Pigsty parameter pgbackrest_repo target repositories are converted to repository definitions in the /etc/pgbackrest/pgbackrest.conf configuration file. For example, if you define an S3 repository in US West region for cold backup storage, you can use the following reference configuration.

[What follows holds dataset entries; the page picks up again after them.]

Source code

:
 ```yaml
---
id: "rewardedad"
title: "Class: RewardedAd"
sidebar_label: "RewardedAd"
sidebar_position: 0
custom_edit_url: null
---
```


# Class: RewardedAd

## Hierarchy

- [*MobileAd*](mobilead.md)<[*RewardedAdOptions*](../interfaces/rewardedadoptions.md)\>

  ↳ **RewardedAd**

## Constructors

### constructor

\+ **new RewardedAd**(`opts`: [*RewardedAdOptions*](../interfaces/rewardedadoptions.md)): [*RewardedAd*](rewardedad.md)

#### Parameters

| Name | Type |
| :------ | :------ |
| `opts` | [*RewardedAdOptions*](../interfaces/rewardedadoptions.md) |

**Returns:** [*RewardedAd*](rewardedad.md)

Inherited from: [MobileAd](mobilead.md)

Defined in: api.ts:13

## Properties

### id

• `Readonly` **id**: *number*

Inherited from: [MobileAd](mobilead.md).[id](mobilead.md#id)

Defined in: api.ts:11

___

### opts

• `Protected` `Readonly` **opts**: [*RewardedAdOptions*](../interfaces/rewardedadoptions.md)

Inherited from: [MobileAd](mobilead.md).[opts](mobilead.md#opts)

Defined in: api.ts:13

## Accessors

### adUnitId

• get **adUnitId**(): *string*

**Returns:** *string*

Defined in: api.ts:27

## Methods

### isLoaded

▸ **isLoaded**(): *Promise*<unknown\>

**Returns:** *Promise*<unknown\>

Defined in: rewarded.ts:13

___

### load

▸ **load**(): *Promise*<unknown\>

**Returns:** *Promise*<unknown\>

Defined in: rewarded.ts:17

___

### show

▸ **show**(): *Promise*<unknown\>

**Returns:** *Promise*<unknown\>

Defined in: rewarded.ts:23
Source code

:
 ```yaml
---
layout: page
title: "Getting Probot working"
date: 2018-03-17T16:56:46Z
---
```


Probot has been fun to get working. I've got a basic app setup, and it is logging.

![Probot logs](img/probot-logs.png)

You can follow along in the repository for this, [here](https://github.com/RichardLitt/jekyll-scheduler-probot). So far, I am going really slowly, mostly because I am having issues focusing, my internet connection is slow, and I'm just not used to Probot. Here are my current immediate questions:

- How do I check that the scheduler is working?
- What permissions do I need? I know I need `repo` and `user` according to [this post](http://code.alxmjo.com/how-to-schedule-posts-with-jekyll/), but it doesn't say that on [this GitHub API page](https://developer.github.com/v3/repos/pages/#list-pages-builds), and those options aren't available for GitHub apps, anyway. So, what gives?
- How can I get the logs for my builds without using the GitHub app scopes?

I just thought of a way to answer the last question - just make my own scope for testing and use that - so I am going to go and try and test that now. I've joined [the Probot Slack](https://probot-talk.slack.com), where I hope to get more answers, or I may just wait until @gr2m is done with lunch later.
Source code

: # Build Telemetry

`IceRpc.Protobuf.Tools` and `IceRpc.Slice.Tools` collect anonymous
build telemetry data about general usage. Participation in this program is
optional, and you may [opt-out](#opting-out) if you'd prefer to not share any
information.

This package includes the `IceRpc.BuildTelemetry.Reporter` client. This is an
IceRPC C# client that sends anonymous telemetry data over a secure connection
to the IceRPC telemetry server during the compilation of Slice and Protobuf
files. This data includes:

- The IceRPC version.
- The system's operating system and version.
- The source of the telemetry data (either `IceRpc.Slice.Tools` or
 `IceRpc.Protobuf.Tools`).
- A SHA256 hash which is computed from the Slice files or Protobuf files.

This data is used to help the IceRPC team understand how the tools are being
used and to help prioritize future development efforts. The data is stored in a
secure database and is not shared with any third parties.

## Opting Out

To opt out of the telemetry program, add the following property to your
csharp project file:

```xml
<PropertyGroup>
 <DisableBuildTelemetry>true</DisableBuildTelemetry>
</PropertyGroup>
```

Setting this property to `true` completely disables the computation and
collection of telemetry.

s3:    # ------> /etc/pgbackrest/pgbackrest.conf
  repo1-type: s3                                   # ----> repo1-type=s3
  repo1-s3-region: us-west-1                       # ----> repo1-s3-region=us-west-1
  repo1-s3-endpoint: s3-us-west-1.amazonaws.com    # ----> repo1-s3-endpoint=s3-us-west-1.amazonaws.com
  repo1-s3-key: '<your_access_key>'                # ----> repo1-s3-key=<your_access_key>
  repo1-s3-key-secret: '<your_secret_key>'         # ----> repo1-s3-key-secret=<your_secret_key>
  repo1-s3-bucket: pgsql                           # ----> repo1-s3-bucket=pgsql
  repo1-s3-uri-style: host                         # ----> repo1-s3-uri-style=host
  repo1-path: /pgbackrest                          # ----> repo1-path=/pgbackrest
  repo1-bundle: y                                  # ----> repo1-bundle=y
  repo1-cipher-type: aes-256-cbc                   # ----> repo1-cipher-type=aes-256-cbc
  repo1-cipher-pass: pgBackRest                    # ----> repo1-cipher-pass=pgBackRest
  repo1-retention-full-type: time                  # ----> repo1-retention-full-type=time
  repo1-retention-full: 90                         # ----> repo1-retention-full=90

Recovery

You can directly use the following wrapper commands for Point-in-Time Recovery of PostgreSQL database clusters.

Pigsty uses incremental differential parallel recovery by default, allowing you to restore to a specified point in time at the fastest speed.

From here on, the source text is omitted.